Aim of the exercise = The line containing "Unser Modell zur" and every line after it, through the end of the records below: repeat them exactly, nothing more.

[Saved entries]
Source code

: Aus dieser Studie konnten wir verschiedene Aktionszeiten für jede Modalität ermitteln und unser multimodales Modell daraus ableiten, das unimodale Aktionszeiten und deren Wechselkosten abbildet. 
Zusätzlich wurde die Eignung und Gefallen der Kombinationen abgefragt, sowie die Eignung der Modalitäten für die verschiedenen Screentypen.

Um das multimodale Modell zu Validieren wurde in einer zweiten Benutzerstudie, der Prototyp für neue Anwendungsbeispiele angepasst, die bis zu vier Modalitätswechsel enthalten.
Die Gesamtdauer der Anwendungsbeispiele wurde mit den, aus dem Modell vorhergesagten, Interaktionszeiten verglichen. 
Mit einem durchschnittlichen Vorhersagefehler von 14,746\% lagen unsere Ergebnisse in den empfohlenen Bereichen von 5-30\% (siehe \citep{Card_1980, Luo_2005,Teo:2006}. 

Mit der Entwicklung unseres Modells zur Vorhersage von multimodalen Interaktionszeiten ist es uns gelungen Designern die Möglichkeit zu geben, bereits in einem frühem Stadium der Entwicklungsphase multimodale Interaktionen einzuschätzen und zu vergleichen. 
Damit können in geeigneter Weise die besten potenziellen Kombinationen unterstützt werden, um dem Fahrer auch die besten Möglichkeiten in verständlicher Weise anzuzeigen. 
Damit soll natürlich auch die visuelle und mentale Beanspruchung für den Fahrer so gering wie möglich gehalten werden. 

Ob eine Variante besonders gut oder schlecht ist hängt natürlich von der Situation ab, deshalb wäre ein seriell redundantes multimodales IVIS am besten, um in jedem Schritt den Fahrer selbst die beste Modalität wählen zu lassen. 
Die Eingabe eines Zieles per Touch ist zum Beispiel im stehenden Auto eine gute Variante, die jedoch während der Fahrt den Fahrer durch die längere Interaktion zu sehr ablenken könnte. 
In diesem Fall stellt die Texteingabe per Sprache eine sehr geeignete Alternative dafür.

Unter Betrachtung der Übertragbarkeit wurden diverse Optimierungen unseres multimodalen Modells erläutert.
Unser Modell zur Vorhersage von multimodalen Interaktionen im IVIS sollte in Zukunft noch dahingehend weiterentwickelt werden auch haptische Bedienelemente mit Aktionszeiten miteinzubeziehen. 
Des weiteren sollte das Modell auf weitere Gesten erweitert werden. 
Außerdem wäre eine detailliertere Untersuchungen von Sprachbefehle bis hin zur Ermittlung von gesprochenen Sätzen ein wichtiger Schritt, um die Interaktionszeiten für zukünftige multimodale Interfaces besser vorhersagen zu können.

Written solution =
Unser Modell zur Vorhersage von multimodalen Interaktionen im IVIS sollte in Zukunft noch dahingehend weiterentwickelt werden auch haptische Bedienelemente mit Aktionszeiten miteinzubeziehen. 
Des weiteren sollte das Modell auf weitere Gesten erweitert werden. 
Außerdem wäre eine detailliertere Untersuchungen von Sprachbefehle bis hin zur Ermittlung von gesprochenen Sätzen ein wichtiger Schritt, um die Interaktionszeiten für zukünftige multimodale Interfaces besser vorhersagen zu können.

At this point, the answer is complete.